WHAT YOU NEED TO DO -
Transcribe the records below line by line, exactly as they read.

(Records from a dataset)
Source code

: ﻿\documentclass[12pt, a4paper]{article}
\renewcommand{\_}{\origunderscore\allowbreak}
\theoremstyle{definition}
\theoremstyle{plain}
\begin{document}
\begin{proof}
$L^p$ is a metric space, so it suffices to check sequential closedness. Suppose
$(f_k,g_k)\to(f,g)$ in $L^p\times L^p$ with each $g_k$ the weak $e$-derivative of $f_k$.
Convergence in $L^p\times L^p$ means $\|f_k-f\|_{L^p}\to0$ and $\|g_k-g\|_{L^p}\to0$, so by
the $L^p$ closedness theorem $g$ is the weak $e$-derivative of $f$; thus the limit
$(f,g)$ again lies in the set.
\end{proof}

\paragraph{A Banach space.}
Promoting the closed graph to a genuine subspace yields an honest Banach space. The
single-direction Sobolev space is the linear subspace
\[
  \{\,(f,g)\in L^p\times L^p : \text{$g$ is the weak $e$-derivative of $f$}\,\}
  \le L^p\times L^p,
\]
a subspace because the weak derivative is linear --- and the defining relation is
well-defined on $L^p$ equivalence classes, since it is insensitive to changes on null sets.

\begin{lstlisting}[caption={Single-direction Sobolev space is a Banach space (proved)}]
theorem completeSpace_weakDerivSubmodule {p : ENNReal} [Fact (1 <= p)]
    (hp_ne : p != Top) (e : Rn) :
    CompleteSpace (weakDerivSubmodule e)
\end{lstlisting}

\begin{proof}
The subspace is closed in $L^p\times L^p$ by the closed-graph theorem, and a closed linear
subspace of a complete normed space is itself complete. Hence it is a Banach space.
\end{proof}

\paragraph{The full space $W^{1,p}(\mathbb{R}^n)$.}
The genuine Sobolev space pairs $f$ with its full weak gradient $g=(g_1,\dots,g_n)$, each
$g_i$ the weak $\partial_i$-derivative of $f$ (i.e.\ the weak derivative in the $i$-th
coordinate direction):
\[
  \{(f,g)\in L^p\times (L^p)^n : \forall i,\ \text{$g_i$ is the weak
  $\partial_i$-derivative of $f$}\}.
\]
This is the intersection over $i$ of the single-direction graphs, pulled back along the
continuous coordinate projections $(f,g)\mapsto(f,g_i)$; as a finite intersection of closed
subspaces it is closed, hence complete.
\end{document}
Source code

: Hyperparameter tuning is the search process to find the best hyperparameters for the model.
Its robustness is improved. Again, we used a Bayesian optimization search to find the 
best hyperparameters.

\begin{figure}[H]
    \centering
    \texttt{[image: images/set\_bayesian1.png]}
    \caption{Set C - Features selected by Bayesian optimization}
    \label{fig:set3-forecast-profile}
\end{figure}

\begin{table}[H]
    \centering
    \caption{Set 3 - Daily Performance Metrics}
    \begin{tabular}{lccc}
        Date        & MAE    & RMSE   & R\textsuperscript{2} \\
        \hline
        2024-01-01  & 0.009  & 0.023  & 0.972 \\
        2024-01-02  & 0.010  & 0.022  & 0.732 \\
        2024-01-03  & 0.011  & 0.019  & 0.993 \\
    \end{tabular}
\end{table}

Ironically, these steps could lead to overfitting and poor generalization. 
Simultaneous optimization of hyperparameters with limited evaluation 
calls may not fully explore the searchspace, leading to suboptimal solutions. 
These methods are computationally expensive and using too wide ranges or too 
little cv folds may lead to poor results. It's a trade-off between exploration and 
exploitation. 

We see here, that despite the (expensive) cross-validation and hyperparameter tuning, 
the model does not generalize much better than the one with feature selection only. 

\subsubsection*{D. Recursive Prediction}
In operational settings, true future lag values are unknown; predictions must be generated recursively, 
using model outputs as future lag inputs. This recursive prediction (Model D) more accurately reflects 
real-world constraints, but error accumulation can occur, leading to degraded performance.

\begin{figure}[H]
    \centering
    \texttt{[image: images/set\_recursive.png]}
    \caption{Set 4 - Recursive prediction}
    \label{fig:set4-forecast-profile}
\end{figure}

REPLY TO THE TASK -
Source code

: ﻿\documentclass[12pt, a4paper]{article}
\renewcommand{\_}{\origunderscore\allowbreak}
\theoremstyle{definition}
\theoremstyle{plain}
\begin{document}
\begin{proof}
$L^p$ is a metric space, so it suffices to check sequential closedness. Suppose
$(f_k,g_k)\to(f,g)$ in $L^p\times L^p$ with each $g_k$ the weak $e$-derivative of $f_k$.
Convergence in $L^p\times L^p$ means $\|f_k-f\|_{L^p}\to0$ and $\|g_k-g\|_{L^p}\to0$, so by
the $L^p$ closedness theorem $g$ is the weak $e$-derivative of $f$; thus the limit
$(f,g)$ again lies in the set.
\end{proof}

\paragraph{A Banach space.}
Promoting the closed graph to a genuine subspace yields an honest Banach space. The
single-direction Sobolev space is the linear subspace
\[
  \{\,(f,g)\in L^p\times L^p : \text{$g$ is the weak $e$-derivative of $f$}\,\}
  \le L^p\times L^p,
\]
a subspace because the weak derivative is linear --- and the defining relation is
well-defined on $L^p$ equivalence classes, since it is insensitive to changes on null sets.

\begin{lstlisting}[caption={Single-direction Sobolev space is a Banach space (proved)}]
theorem completeSpace_weakDerivSubmodule {p : ENNReal} [Fact (1 <= p)]
    (hp_ne : p != Top) (e : Rn) :
    CompleteSpace (weakDerivSubmodule e)
\end{lstlisting}

\begin{proof}
The subspace is closed in $L^p\times L^p$ by the closed-graph theorem, and a closed linear
subspace of a complete normed space is itself complete. Hence it is a Banach space.
\end{proof}

\paragraph{The full space $W^{1,p}(\mathbb{R}^n)$.}
The genuine Sobolev space pairs $f$ with its full weak gradient $g=(g_1,\dots,g_n)$, each
$g_i$ the weak $\partial_i$-derivative of $f$ (i.e.\ the weak derivative in the $i$-th
coordinate direction):
\[
  \{(f,g)\in L^p\times (L^p)^n : \forall i,\ \text{$g_i$ is the weak
  $\partial_i$-derivative of $f$}\}.
\]
This is the intersection over $i$ of the single-direction graphs, pulled back along the
continuous coordinate projections $(f,g)\mapsto(f,g_i)$; as a finite intersection of closed
subspaces it is closed, hence complete.
\end{document}
Source code

: Hyperparameter tuning is the search process to find the best hyperparameters for the model.
Its robustness is improved. Again, we used a Bayesian optimization search to find the 
best hyperparameters.

\begin{figure}[H]
    \centering
    \texttt{[image: images/set\_bayesian1.png]}
    \caption{Set C - Features selected by Bayesian optimization}
    \label{fig:set3-forecast-profile}
\end{figure}

\begin{table}[H]
    \centering
    \caption{Set 3 - Daily Performance Metrics}
    \begin{tabular}{lccc}
        Date        & MAE    & RMSE   & R\textsuperscript{2} \\
        \hline
        2024-01-01  & 0.009  & 0.023  & 0.972 \\
        2024-01-02  & 0.010  & 0.022  & 0.732 \\
        2024-01-03  & 0.011  & 0.019  & 0.993 \\
    \end{tabular}
\end{table}

Ironically, these steps could lead to overfitting and poor generalization. 
Simultaneous optimization of hyperparameters with limited evaluation 
calls may not fully explore the searchspace, leading to suboptimal solutions. 
These methods are computationally expensive and using too wide ranges or too 
little cv folds may lead to poor results. It's a trade-off between exploration and 
exploitation. 

We see here, that despite the (expensive) cross-validation and hyperparameter tuning, 
the model does not generalize much better than the one with feature selection only. 

\subsubsection*{D. Recursive Prediction}
In operational settings, true future lag values are unknown; predictions must be generated recursively, 
using model outputs as future lag inputs. This recursive prediction (Model D) more accurately reflects 
real-world constraints, but error accumulation can occur, leading to degraded performance.

\begin{figure}[H]
    \centering
    \texttt{[image: images/set\_recursive.png]}
    \caption{Set 4 - Recursive prediction}
    \label{fig:set4-forecast-profile}
\end{figure}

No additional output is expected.